The following sermon was written by Father Michael Cassabon of Saint Patrick's Catholic Church and is published here with his permission.
In many ways, Jesus’ teaching is a paradox.
He says, if you want to have life, then you must die to yourself. He teaches, if you want to be the first, then you must become the last and servant of all. And in today’s Gospel, he teaches his disciples: if you wish to be exalted on high, then you must humble yourself.
These are paradoxes, but they are important for us to understand in our minds and hearts and to live out in our lives.
Jesus teaches in these paradoxes because it is a reflection of his own life: He is the Son of God who became one of us in all things but sin…he traded his throne of glory for the humiliation of the Cross because he loved us. For a time, Jesus leaves the realm of glory to share in our suffering, in our darkness, and in our loneliness so that he can assure us that we are not alone in our pain and grief. He humbles himself; he associates with the lowly and the outcast, so that those on the margins of life can be reminded that they are beloved by God and that nothing can separate them from divine love.
In the life, death, and Resurrection of Jesus Christ, it seems that God goes to the extremes in expressing his love for his People, as he humbles himself beyond belief to be with us.
It sounds crazy perhaps, but then again true and authentic love inspires us to do crazy things. Maybe it’s the same way for our God.
So when Jesus says to us, “love one another as I have loved you,” he does not mean that we ought just to have good feelings and kind words for one another. He means that we ought to imitate what God has done: to humble ourselves for the good of others not only in words, but in concrete actions. He means that we should not seek glory for ourselves, but to imitate the actions of Jesus, the God-Man, who washes the feet of his disciples in service. He means that, as Jesus died on the Cross for us, we should die to our selfishness and the lusts and greed of the flesh so that we can be free to live for God and for neighbor.
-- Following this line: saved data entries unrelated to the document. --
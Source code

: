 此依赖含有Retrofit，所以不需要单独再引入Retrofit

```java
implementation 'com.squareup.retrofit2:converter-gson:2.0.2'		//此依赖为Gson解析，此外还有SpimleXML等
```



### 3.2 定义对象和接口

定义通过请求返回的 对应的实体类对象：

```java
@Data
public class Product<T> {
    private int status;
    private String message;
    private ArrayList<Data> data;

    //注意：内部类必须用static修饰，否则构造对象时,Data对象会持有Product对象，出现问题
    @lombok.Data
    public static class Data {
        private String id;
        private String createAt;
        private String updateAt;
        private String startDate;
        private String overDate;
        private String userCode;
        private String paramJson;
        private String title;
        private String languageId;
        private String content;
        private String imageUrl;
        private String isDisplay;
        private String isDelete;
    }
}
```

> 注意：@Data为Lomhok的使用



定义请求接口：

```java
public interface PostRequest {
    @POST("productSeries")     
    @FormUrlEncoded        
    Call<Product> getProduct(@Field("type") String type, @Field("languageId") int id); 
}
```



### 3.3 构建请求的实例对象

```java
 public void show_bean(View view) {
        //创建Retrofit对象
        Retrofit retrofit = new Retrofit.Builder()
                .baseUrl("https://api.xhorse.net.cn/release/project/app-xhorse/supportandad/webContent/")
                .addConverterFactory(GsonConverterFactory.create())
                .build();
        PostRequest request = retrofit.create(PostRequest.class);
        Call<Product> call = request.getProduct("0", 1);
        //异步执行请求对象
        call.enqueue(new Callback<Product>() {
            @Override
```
We don’t need to worry about our own glorification…God will exalt and glorify us in His own good time, just as God exalted Jesus in the glory of the Resurrection.
In other words, Jesus does not teach us to humble ourselves so that we become forever insignificant or forgotten. On the contrary, when we humble ourselves for the good of one another we imitate the divine action of Jesus, who humbled himself for a time so that he could be one with us, and so unite us with his glorious and divine life.
How is God calling us to humble ourselves today? Who is he calling us to serve in our families, or among our friends, or most especially, among those that we don’t like too much?
It’s really challenging sometimes to reach out to those when we know that they can’t repay us for whatever good we do to them.
However, the Gospel tells us that we are meant to serve especially those who will never be able to give anything to us in return. Why? Because it reminds us of our relationship with God.
How can you or I ever repay to the Lord what He has done for us? He has given us everything…life itself through creation, new and glorious life through salvation. What could we possibly do to pay the God of the universe back?
God doesn’t ask us to pay Him back…but He does ask us to go and do likewise with those around us. Amen.
And may the peace of the Lord be always with you.